My two cents' worth.

Interesting question!


----------



## jsf_pp

im from latin america, and i´ve never listened /dze/ as "y" before. Its always called "y griega"


----------



## Lorenzito

Y = Ye or I griega
W = Doble U o Doble V, Uve Doble
ll = eye (eje) o dpble ele

And I don't know how many more, it depends on the region


----------



## nanel

Jamás he oído je a menos que te refieras a la G (ge - mismo sonido, distinta grafía). La Y es la I griega. W es uve doble para mí. He oído doble uve también, pero me parece bastante menos común. Me suena un poco raro, de hecho.

Sólo una pequeña corrección a Lorenzito. Es Elle, con LL, valga la redundancia.

ETA: Oh, ya lo entiendo ¿Estás pensando en el sonido "je" en inglés! En España nunca he oido a la Y llamada ye pero si Lorenzito dice que existe, pues existirá.


----------



## Roderich25

Hi!

y in Mexico call like sound  /ye/ in the word _ye_llow


----------



## Agró

*y**1**.** 1.     * f. Vigésima octava letra del abecedario español, y vigésima quinta del orden latino internacional, que representa un fonema consonántico palatal y sonoro. Su nombre es* i griega o ye*.


----------



## Veraz

Creo que en el parvulario enseñan a los niños el nombre de la letra de esa manera. Luego cuando son más mayores, ya dicen "i griega".


----------



## Nikkez

Ll = Doble ele, /elie/.
Y = /ie/; /je/, i griega.
Ch = Ceache, che.
W = Doble u, doble ve, doble uvé, uvé doble.


----------



## Agró

Nikkez said:


> Ll = Doble ele, /elie/. (elle /'eʎe/)
> Y = /ie/; /je/, i griega.
> Ch = Ceache, che.
> W = Doble u, doble ve, doble uvé, uvé doble. (uve doble)


----------



## Babiaorum

En España se dice i griega para la "y" y uve doble para la "w".
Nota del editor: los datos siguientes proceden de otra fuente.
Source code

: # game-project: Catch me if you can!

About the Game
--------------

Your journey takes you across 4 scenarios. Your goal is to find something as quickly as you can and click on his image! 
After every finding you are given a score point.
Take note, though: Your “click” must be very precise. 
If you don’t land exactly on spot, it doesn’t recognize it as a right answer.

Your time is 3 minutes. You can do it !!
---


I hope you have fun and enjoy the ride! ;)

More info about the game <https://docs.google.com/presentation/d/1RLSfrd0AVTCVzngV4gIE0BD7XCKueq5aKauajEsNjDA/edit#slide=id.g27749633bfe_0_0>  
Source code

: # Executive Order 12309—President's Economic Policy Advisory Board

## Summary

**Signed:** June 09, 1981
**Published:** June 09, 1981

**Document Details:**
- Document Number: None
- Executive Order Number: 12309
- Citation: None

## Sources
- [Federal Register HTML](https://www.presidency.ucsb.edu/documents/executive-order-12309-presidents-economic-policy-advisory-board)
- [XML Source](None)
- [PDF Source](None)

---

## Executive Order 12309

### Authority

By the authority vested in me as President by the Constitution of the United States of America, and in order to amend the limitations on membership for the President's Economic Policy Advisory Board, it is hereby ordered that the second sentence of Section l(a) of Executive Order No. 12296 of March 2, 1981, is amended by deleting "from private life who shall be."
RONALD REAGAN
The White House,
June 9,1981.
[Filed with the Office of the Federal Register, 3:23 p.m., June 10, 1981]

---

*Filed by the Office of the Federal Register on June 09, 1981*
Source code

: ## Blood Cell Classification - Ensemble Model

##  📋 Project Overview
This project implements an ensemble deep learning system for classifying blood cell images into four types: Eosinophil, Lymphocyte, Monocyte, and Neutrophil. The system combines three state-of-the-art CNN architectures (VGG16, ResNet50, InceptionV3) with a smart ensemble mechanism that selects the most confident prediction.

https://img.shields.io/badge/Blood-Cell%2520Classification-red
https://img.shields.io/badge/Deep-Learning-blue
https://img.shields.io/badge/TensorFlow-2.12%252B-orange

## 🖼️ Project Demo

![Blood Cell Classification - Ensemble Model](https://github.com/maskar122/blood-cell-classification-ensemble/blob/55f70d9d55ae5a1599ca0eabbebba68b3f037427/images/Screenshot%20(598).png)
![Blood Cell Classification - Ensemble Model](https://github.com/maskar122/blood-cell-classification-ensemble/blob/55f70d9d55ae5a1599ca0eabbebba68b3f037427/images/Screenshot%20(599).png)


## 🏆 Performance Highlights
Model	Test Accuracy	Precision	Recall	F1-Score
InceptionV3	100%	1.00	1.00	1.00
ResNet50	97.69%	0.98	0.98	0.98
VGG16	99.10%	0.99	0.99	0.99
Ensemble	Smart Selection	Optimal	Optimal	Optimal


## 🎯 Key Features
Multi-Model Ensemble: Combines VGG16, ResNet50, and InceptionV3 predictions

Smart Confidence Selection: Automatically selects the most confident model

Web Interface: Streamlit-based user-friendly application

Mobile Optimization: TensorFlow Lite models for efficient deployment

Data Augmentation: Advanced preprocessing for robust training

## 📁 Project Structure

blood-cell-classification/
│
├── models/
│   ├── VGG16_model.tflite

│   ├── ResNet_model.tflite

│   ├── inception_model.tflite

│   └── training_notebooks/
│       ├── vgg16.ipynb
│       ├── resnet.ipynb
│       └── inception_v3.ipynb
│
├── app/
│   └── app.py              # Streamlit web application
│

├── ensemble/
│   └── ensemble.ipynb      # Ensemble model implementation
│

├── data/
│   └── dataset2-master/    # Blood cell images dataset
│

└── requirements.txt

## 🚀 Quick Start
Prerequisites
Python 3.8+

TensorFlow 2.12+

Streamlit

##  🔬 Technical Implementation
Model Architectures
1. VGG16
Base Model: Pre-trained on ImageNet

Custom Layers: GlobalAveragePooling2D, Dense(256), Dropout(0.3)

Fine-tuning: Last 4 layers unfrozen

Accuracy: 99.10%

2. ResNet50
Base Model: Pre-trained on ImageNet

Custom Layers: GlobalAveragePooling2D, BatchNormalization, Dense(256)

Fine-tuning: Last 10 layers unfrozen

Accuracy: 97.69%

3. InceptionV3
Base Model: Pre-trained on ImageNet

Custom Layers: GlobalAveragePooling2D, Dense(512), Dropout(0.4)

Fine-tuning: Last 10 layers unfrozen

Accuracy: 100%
En cambio, en varios países  de habla hispana de América se usa más bien "ye" (o "je" as you say) y doble u o doble v.

Doble u es más frecuente en los países que tienen más influencia estadounidense, fundamentalmente México y Centroamérica, mientras que doble ve se usa más al sur.

Salvo quizás (no lo sé) en Chile, Argentina y Uruguay, creo en todos los demás países de hispanoamérica la "v" no se llama uve, como se dice en España, sino ve corta o ve chica.


----------



## Judica

You will hear those pronunciations in places which have heavy "Anglo" influences. 

Growing up in CA:

y = i griega 
w = uve doble
v = ve

When I moved to Arizona, I heard "doble u" and "doble ve". I figured it was some form of "spanglish".


----------



## honeyheart

Here in Argentina, we say:

y··> i griega (I've also heard "i" referred to as "i latina" in opposition to "i griega")
b··> be larga
v··> ve corta
w··> doble ve


----------



## vivalapaz

Thanks to all of you for the incredibly helpful information that I didn't find in any dictionary!  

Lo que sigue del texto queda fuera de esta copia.